In Steinbeck's novella Of Mice and Men, the dog of Candy and the puppy of Lennie act as symbols as well as figuratively being instruments of foreshadowing.
- Candy's dog
Once a valuable sheepdog, Candy's old dog has outlived his usefulness as a working dog. Because Candy raised him from a pup, the dog is his friend; nevertheless, the other ranch hands do not view him as other than an old arthritic dog that has an offensive odor. Like the dog, Candy is impaired physically, having lost one hand; and, also like his dog, Candy is old and fears being perceived as useless, too, and cast out:
"Jus' as soon as I can't swamp out no bunk houses they'll put me on the county."

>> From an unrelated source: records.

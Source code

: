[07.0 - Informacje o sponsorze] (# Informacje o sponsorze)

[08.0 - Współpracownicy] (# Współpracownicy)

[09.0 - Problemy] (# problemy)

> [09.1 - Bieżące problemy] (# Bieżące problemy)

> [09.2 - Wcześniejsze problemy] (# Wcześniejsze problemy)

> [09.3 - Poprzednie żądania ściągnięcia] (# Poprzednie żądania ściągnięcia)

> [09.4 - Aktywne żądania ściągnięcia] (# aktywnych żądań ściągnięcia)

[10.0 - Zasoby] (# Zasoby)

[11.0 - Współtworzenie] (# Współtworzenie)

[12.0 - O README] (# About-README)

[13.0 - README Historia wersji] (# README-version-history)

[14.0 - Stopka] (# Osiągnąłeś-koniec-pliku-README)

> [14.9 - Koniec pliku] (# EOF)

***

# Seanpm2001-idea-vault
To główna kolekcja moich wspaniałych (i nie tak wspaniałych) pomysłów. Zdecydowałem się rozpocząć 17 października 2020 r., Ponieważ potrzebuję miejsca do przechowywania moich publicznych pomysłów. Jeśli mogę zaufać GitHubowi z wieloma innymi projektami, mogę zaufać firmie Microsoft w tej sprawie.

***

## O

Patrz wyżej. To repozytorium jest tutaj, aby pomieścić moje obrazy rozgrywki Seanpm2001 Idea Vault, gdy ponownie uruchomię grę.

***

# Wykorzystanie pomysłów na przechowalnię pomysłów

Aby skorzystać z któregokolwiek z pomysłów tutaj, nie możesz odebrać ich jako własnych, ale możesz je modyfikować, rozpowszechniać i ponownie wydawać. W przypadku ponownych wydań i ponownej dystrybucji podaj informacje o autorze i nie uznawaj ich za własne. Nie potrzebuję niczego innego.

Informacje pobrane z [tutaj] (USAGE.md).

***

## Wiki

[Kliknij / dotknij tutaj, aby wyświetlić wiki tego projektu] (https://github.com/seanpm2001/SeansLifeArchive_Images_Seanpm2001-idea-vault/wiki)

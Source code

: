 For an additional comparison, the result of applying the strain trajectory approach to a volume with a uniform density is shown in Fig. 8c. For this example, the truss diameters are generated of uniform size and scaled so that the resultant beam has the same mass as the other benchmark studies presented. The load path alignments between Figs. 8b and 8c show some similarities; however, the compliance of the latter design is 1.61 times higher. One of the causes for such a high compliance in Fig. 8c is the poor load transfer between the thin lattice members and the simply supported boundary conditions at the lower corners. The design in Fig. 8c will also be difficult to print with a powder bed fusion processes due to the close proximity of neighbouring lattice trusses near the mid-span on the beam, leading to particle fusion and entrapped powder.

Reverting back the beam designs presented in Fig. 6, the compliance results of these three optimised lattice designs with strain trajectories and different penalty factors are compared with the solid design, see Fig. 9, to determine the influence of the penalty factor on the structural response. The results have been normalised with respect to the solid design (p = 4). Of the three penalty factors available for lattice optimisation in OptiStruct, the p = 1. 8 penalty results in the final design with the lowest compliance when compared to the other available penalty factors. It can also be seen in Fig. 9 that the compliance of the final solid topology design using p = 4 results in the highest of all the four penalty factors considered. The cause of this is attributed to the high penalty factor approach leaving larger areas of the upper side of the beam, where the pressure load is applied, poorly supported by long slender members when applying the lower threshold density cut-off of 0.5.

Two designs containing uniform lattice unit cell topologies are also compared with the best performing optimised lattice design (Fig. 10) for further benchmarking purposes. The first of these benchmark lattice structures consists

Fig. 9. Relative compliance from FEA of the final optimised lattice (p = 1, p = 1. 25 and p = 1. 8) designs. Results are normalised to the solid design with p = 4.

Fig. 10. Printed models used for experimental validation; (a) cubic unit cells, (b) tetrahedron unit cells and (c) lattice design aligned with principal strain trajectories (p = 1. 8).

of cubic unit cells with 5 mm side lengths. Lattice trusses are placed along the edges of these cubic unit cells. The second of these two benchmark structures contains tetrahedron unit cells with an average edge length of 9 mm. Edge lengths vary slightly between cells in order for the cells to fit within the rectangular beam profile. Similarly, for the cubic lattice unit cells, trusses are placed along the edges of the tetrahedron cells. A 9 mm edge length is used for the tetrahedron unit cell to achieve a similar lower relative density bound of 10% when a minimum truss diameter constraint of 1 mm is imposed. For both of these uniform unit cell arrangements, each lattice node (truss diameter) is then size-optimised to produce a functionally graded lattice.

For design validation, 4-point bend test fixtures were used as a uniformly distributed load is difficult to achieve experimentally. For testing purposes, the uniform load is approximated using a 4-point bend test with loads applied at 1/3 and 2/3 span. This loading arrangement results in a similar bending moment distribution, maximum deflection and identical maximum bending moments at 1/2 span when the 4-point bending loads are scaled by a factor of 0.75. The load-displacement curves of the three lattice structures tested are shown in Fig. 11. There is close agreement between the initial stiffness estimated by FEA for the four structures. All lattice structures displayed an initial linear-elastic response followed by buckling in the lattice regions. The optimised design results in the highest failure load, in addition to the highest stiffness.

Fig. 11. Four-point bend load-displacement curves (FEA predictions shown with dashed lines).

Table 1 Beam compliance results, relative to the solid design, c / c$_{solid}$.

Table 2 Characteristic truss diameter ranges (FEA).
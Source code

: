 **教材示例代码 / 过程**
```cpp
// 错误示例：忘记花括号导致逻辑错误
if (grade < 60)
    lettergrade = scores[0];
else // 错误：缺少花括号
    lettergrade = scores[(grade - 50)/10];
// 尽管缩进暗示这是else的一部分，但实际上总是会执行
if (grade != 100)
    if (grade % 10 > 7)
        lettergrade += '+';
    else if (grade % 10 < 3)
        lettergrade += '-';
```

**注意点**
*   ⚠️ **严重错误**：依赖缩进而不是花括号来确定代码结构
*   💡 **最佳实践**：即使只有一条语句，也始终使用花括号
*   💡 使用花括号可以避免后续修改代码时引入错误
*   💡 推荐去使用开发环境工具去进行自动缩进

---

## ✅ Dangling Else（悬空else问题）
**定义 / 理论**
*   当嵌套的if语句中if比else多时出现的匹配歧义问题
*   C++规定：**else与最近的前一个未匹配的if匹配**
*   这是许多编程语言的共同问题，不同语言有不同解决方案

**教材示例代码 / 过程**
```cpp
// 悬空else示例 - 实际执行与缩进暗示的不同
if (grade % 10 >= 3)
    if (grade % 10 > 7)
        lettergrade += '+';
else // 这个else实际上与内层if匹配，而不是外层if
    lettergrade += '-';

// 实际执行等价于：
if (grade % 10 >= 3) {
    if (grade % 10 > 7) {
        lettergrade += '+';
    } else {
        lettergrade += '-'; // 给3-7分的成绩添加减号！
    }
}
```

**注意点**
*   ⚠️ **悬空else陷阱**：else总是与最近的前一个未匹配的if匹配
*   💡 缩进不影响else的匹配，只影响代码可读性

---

Certainly, Candy's sense of despair about his dog foreshadows his loss of the dream of dwelling with George and Lennie on a small ranch, as well as his loss of the two men's friendships.
- Lennie's puppy
The vulnerable puppy who suffers death from the slap of Lennie symbolizes the susceptibility of the weak who suffer at the hands of the strong. Other oppressors are represented as well with Carlson who dominates Candy, Curley's wife who conquers Crooks with racial threats of retaliation, and Carlson and Curley who take after Lennie with guns. In the end, the vulnerable Lennie suffers the same fate as his puppy, too.
Also like the puppy is Curley's wife who flirts too much with Lennie until his caresses become too strong and, frightened, she screams. When she does this, Lennie overreacts and tries to get her to be silent, inadvertently breaking her neck when she struggles against him. So, he kills another creature he has loved to pet.
Ironically, Lennie's own words about his puppy foreshadow his future actions with Curley's wife. When he describes to Curley's wife what occurred with the puppy, he says,
"He was so little.....I was jus' playin' with him...an' he made like he's gonna bit me,'''an' I made like I was gonna smack him...an'...an' I done it. An' then he was dead."
This action is similarly repeated when Lennie pets Curley's wife's hair. When his strength is felt too much, she becomes frightened and starts to squirm. Lennie tightens his grip in fear, but she becomes terrified and starts to scream; then, Lennie tries to restrain her from screaming and accidentally breaks her neck. This action also foreshadows Lennie's death.